Saturday, September 30, 2017

Vocabulary Management Issues



Issues in Vocabulary Management” is the latest Technical Report (TR-06-2017) published by the National InformationStandards Organization (NISO), approved on September 25, 2017. I had the honor of serving on its working group, specifically on its subgroup for Vocabulary Use/Reuse.

The most significant NISO publication for controlled vocabularies is ANSI/NISO Z39.19-2005 (R2010) Guidelines for the Construction, Format, and Management of Monolingual Controlled Vocabularies, which is referenced several times in TR-06. ANSI/NISO Z39.19 focuses on how to design and create controlled vocabularies (especially thesauri and taxonomies), whereas TR -06 addresses issues in the use of controlled vocabularies. Furthermore, as a Technical Report, rather than a Standard, this 49-page document does not contain requirements, but rather serves an informative purpose. It does have a page of recommendations, though, which are for a vocabulary’s definition and attribute types, its best practices for documentation, and its licensing or provisions for use and reuse.

Over time, the need to create new controlled vocabularies from scratch diminishes, as more vocabularies come into existence, especially those that are made available for sharing or licensing (see my blog post Directories and Databases of Published Controlled Vocabularies) but the need to maintain, revise, and reuse them grows, so this Technical Report serves a valuable role.

What are the “issues” in vocabulary management?

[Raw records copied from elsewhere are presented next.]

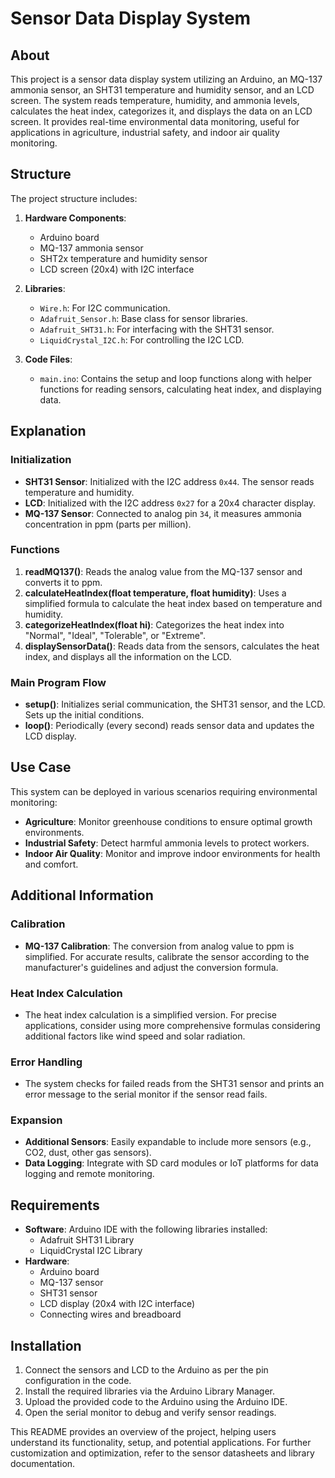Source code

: # Sensor Data Display System

## About

This project is a sensor data display system utilizing an Arduino, an MQ-137 ammonia sensor, an SHT31 temperature and humidity sensor, and an LCD screen. The system reads temperature, humidity, and ammonia levels, calculates the heat index, categorizes it, and displays the data on an LCD screen. It provides real-time environmental data monitoring, useful for applications in agriculture, industrial safety, and indoor air quality monitoring.

## Structure

The project structure includes:

1. **Hardware Components**:
   - Arduino board
   - MQ-137 ammonia sensor
   - SHT2x temperature and humidity sensor
   - LCD screen (20x4) with I2C interface

2. **Libraries**:
   - `Wire.h`: For I2C communication.
   - `Adafruit_Sensor.h`: Base class for sensor libraries.
   - `Adafruit_SHT31.h`: For interfacing with the SHT31 sensor.
   - `LiquidCrystal_I2C.h`: For controlling the I2C LCD.

3. **Code Files**:
   - `main.ino`: Contains the setup and loop functions along with helper functions for reading sensors, calculating heat index, and displaying data.

## Explanation

### Initialization

- **SHT31 Sensor**: Initialized with the I2C address `0x44`. The sensor reads temperature and humidity.
- **LCD**: Initialized with the I2C address `0x27` for a 20x4 character display.
- **MQ-137 Sensor**: Connected to analog pin `34`, it measures ammonia concentration in ppm (parts per million).

### Functions

1. **readMQ137()**: Reads the analog value from the MQ-137 sensor and converts it to ppm.
2. **calculateHeatIndex(float temperature, float humidity)**: Uses a simplified formula to calculate the heat index based on temperature and humidity.
3. **categorizeHeatIndex(float hi)**: Categorizes the heat index into "Normal", "Ideal", "Tolerable", or "Extreme".
4. **displaySensorData()**: Reads data from the sensors, calculates the heat index, and displays all the information on the LCD.

### Main Program Flow

- **setup()**: Initializes serial communication, the SHT31 sensor, and the LCD. Sets up the initial conditions.
- **loop()**: Periodically (every second) reads sensor data and updates the LCD display.

## Use Case

This system can be deployed in various scenarios requiring environmental monitoring:
- **Agriculture**: Monitor greenhouse conditions to ensure optimal growth environments.
- **Industrial Safety**: Detect harmful ammonia levels to protect workers.
- **Indoor Air Quality**: Monitor and improve indoor environments for health and comfort.

## Additional Information

### Calibration

- **MQ-137 Calibration**: The conversion from analog value to ppm is simplified. For accurate results, calibrate the sensor according to the manufacturer's guidelines and adjust the conversion formula.

### Heat Index Calculation

- The heat index calculation is a simplified version. For precise applications, consider using more comprehensive formulas considering additional factors like wind speed and solar radiation.

### Error Handling

- The system checks for failed reads from the SHT31 sensor and prints an error message to the serial monitor if the sensor read fails.

### Expansion

- **Additional Sensors**: Easily expandable to include more sensors (e.g., CO2, dust, other gas sensors).
- **Data Logging**: Integrate with SD card modules or IoT platforms for data logging and remote monitoring.

## Requirements

- **Software**: Arduino IDE with the following libraries installed:
  - Adafruit SHT31 Library
  - LiquidCrystal I2C Library
- **Hardware**:
  - Arduino board
  - MQ-137 sensor
  - SHT31 sensor
  - LCD display (20x4 with I2C interface)
  - Connecting wires and breadboard

## Installation

1. Connect the sensors and LCD to the Arduino as per the pin configuration in the code.
2. Install the required libraries via the Arduino Library Manager.
3. Upload the provided code to the Arduino using the Arduino IDE.
4. Open the serial monitor to debug and verify sensor readings.

This README provides an overview of the project, helping users understand its functionality, setup, and potential applications. For further customization and optimization, refer to the sensor datasheets and library documentation.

They could vary, based on the organization and implementation, but this document considers three areas of

  • Vocabulary use and reuse, dealing with permissions, licenses, maintenance, versioning, extending and mapping vocabularies.
  • Vocabulary documentation, dealing with governance issues and how to document vocabulary properties.
  • Vocabulary preservation, dealing with issues of abandoned or “orphaned” vocabularies, which is especially the case of vocabularies developed by nonprofit organizations which have lost their funding to maintain them.

These issues are relevant to both proprietary controlled vocabularies, which may be reused through licensing agreements, and publicly available vocabularies, which are shared and reused increasingly through linked data on the web, or more specifically the Semantic Web and the Linked Open Data environment.  For publicly available or open vocabularies there are also the issues of simply finding or discovering suitable and sustainable vocabularies and evaluating them and then the communication between the vocabulary owner and user.

TR-06 takes a somewhat broader view of “vocabularies,” not just “controlled vocabularies,” but also including ontologies, unstructured term lists, terminologies, synonym rings, etc. I explored these differences and definitions in detail in my blog post Vocabularies and Controlled Vocabularies, which I wrote shortly after starting work on the NISO working group. The vocabularies of concern of TR-06 also include element sets, which comprise metadata properties/fields and not merely the controlled vocabulary terms/values within those properties.

TR-06 does not seem so much as a “technical report.” It also includes several real-life examples and use cases. To a certain extent, it explains by example.  Appendices include a glossary of terms with extensive definitions; a descriptive list of vocabulary directories, repositories or collections (something that I worked on); a list of free and open vocabulary tools (far more extensive than those I described in a previous blog post Free Taxonomy Management Software); and a list of additional resources with links, besides its bibliography, making this quite a valuable resource.

TR-06 “Issues in Vocabulary Management” will now be added to my list of recommended resources for controlled vocabulary and taxonomy management, and I hope that many of those who manage taxonomies will take a look at it.